VLT LBG Redshift Survey II: Interactions between galaxies and the IGM at z ~3

TL;DR

This study investigates the relationship between galaxies and the intergalactic medium at redshift ~3 by analyzing quasar spectra and galaxy distributions, revealing increased hydrogen absorption near galaxies and insights into galaxy-IGM interactions.

Contribution

It provides new measurements of the Lya-LBG cross-correlation at various scales, accounting for galaxy velocity dispersions, and examines the presence of transmission spikes and metal systems at z~3.

Findings

Lya absorption increases within 5 h^-1 Mpc of galaxies.

Lya-LBG correlation follows a power-law beyond 3 h^-1 Mpc.
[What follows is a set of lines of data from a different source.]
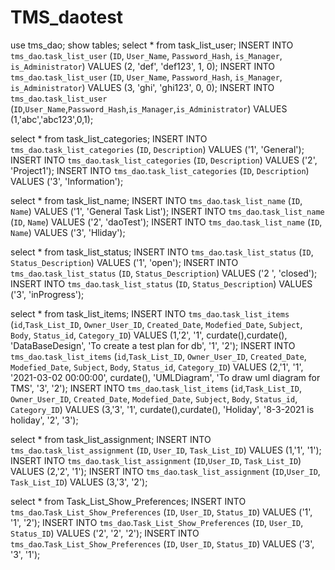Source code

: # TMS_daotest
use tms_dao;
show tables;
select * from task_list_user;
INSERT INTO `tms_dao`.`task_list_user` (`ID`, `User_Name`, `Password_Hash`, `is_Manager`, `is_Administrator`) VALUES (2, 'def', 'def123', 1, 0);
INSERT INTO `tms_dao`.`task_list_user` (`ID`, `User_Name`, `Password_Hash`, `is_Manager`, `is_Administrator`) VALUES (3, 'ghi', 'ghi123', 0, 0);
INSERT INTO `tms_dao`.`task_list_user` (`ID`,`User_Name`,`Password_Hash`,`is_Manager`,`is_Administrator`) VALUES (1,'abc','abc123',0,1);

select * from task_list_categories;
INSERT INTO `tms_dao`.`task_list_categories` (`ID`, `Description`) VALUES ('1', 'General');
INSERT INTO `tms_dao`.`task_list_categories` (`ID`, `Description`) VALUES ('2', 'Project1');
INSERT INTO `tms_dao`.`task_list_categories` (`ID`, `Description`) VALUES ('3', 'Information');

select * from task_list_name;
INSERT INTO `tms_dao`.`task_list_name` (`ID`, `Name`) VALUES ('1', 'General Task List');
INSERT INTO `tms_dao`.`task_list_name` (`ID`, `Name`) VALUES ('2', 'daoTest');
INSERT INTO `tms_dao`.`task_list_name` (`ID`, `Name`) VALUES ('3', 'Hliday');

select * from task_list_status;
INSERT INTO `tms_dao`.`task_list_status` (`ID`, `Status_Description`) VALUES ('1', 'open');
INSERT INTO `tms_dao`.`task_list_status` (`ID`, `Status_Description`) VALUES ('2 ', 'closed');
INSERT INTO `tms_dao`.`task_list_status` (`ID`, `Status_Description`) VALUES ('3', 'inProgress');


select * from task_list_items;
INSERT INTO `tms_dao`.`task_list_items` (`id`,`Task_List_ID`, `Owner_User_ID`, `Created_Date`, `Modefied_Date`, `Subject`, `Body`, `Status_id`, `Category_ID`) VALUES (1,'2', '1', curdate(),curdate(), 'DataBaseDesign', 'To create a test plan for db', '1', '2');
INSERT INTO `tms_dao`.`task_list_items` (`id`,`Task_List_ID`, `Owner_User_ID`, `Created_Date`, `Modefied_Date`, `Subject`, `Body`, `Status_id`, `Category_ID`) VALUES (2,'1', '1', '2021-03-02 00:00:00', curdate(), 'UMLDiagram', 'To draw uml diagram for TMS', '3', '2');
INSERT INTO `tms_dao`.`task_list_items` (`id`,`Task_List_ID`, `Owner_User_ID`, `Created_Date`, `Modefied_Date`, `Subject`, `Body`, `Status_id`, `Category_ID`) VALUES (3,'3', '1', curdate(),curdate(), 'Holiday', '8-3-2021 is holiday', '2', '3');

select * from task_list_assignment;
INSERT INTO `tms_dao`.`task_list_assignment` (`ID`, `User_ID`, `Task_List_ID`) VALUES (1,'1', '1');
INSERT INTO `tms_dao`.`task_list_assignment` (`ID`,`User_ID`, `Task_List_ID`) VALUES (2,'2', '1');
INSERT INTO `tms_dao`.`task_list_assignment` (`ID`,`User_ID`, `Task_List_ID`) VALUES (3,'3', '2');

select * from Task_List_Show_Preferences;
INSERT INTO `tms_dao`.`Task_List_Show_Preferences` (`ID`, `User_ID`, `Status_ID`) VALUES ('1', '1', '2');
INSERT INTO `tms_dao`.`Task_List_Show_Preferences` (`ID`, `User_ID`, `Status_ID`) VALUES ('2', '2', '2');
INSERT INTO `tms_dao`.`Task_List_Show_Preferences` (`ID`, `User_ID`, `Status_ID`) VALUES ('3', '3', '1');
No strong evidence for star-formation feedback-induced transmission spikes.

Abstract

We have measured redshifts for 243 z ~3 quasars in nine VLT VIMOS LBG redshift survey areas, each of which is centred on a known bright quasar. Using spectra of these quasars, we measure the cross-correlation between neutral hydrogen gas causing the Lya forest and 1020 Lyman-break galaxies at z ~3. We find an increase in neutral hydrogen absorption within 5 h^-1 Mpc of a galaxy in agreement with the results of Adelberger et al. (2003, 2005). The Lya-LBG cross-correlation can be described by a power-law on scales larger than 3 h^-1 Mpc. When galaxy velocity dispersions are taken into account our results at smaller scales (<2 h^-1 Mpc) are also in good agreement with the results of Adelberger et al. (2005). There is little immediate indication of a region with a transmission spike above the mean IGM value which might indicate the presence of star-formation feedback. To measure the galaxy velocity dispersions, which include both intrinsic LBG velocity dispersion and redshift errors, we have used the LBG-LBG redshift space distortion measurements of Bielby et al. (2010). We find that the redshift-space transmission spike implied in the results of Adelberger et al. (2003) is too narrow to be physical in the presence of the likely LBG velocity dispersion and is likely to be a statistical fluke. Nevertheless, neither our nor previous data can rule out the presence of a narrow, real-space transmission spike, given the evidence of the increased Lya absorption surrounding LBGs which can mask the spike's presence when convolved with a realistic LBG velocity dispersion. Finally, we identify 176 CIV systems in the quasar spectra and find an LBG-CIV correlation strength on scales of 10 h^-1 Mpc consistent with the relation measured at ~Mpc scales.